------ Material for this task

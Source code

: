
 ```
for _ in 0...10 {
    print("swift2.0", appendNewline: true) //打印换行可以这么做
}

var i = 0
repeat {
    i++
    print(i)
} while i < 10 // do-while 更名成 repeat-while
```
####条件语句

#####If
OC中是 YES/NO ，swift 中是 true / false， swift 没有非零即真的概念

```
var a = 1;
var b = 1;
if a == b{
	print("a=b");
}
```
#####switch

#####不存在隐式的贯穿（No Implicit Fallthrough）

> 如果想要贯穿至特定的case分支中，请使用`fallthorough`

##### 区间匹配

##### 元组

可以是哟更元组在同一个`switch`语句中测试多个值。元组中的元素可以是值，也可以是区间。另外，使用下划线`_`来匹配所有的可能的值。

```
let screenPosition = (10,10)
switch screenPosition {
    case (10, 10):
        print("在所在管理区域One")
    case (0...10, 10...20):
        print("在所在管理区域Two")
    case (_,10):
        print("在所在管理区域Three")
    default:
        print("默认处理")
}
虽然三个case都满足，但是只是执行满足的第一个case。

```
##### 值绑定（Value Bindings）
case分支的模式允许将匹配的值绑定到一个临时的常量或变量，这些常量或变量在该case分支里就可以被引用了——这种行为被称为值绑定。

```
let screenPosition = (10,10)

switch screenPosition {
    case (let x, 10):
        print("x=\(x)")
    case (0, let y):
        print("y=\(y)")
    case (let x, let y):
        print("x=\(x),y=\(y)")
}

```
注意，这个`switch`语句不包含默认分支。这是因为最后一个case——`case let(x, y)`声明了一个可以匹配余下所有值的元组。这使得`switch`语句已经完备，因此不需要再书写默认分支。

------------
------ Material for this task

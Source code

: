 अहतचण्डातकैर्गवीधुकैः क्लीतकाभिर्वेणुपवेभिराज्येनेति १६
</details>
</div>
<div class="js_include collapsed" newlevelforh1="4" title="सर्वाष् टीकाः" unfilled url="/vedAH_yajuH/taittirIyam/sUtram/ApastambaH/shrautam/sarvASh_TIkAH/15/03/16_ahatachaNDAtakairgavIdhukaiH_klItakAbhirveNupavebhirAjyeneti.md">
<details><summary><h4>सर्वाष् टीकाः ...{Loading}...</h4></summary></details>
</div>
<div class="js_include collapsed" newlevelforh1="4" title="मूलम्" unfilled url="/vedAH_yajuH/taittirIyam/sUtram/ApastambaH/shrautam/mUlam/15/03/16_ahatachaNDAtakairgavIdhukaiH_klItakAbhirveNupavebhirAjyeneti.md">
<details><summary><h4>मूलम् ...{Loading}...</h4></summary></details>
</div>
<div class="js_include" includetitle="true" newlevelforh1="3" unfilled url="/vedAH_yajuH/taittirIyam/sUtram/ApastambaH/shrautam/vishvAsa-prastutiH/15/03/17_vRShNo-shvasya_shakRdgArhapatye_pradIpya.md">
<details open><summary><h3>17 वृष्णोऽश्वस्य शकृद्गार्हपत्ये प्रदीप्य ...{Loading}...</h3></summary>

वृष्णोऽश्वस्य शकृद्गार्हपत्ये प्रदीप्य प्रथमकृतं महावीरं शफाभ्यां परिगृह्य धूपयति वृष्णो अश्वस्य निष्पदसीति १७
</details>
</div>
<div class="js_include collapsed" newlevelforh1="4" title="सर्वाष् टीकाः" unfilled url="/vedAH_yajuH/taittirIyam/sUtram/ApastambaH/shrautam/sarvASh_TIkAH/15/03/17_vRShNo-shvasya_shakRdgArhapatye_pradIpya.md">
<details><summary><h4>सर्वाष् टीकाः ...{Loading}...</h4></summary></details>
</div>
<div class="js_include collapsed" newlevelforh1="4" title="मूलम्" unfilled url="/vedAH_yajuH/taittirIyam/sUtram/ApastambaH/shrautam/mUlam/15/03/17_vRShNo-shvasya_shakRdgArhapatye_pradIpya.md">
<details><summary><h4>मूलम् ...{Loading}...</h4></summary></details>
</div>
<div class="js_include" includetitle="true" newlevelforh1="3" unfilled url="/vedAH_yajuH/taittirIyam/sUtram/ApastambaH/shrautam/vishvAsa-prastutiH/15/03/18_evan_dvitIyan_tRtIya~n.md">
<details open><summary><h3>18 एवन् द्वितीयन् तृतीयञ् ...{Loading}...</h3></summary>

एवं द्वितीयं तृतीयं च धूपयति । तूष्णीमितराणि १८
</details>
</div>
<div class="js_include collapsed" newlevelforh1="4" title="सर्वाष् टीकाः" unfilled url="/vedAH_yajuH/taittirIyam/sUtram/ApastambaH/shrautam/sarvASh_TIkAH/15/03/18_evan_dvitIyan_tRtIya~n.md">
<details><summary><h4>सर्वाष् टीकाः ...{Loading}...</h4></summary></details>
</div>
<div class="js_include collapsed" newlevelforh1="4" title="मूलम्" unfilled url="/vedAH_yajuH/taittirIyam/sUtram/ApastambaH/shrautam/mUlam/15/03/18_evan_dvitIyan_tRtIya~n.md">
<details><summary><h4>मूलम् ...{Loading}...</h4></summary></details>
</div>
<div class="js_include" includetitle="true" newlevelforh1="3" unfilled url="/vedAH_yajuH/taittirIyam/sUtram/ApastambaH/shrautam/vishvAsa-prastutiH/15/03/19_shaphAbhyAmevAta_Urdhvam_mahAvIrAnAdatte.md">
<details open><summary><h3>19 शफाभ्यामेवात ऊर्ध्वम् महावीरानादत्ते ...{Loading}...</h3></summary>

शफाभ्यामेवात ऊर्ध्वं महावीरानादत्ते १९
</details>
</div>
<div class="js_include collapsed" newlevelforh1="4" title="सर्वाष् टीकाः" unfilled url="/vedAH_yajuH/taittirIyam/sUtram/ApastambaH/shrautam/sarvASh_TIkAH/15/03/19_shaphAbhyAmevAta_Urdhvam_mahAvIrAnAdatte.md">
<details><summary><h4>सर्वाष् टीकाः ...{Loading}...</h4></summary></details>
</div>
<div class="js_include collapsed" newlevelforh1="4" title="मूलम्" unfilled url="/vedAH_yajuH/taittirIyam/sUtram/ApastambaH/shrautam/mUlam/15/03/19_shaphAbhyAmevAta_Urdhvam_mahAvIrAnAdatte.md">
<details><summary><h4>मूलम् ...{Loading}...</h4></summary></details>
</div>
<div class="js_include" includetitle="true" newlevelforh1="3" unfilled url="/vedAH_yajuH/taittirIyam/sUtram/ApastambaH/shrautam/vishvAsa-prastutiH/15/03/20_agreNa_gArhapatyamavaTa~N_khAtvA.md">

------------

**About this task:** How many of the lines above include the string "open"? Give only the number.

**Response to the task:** 3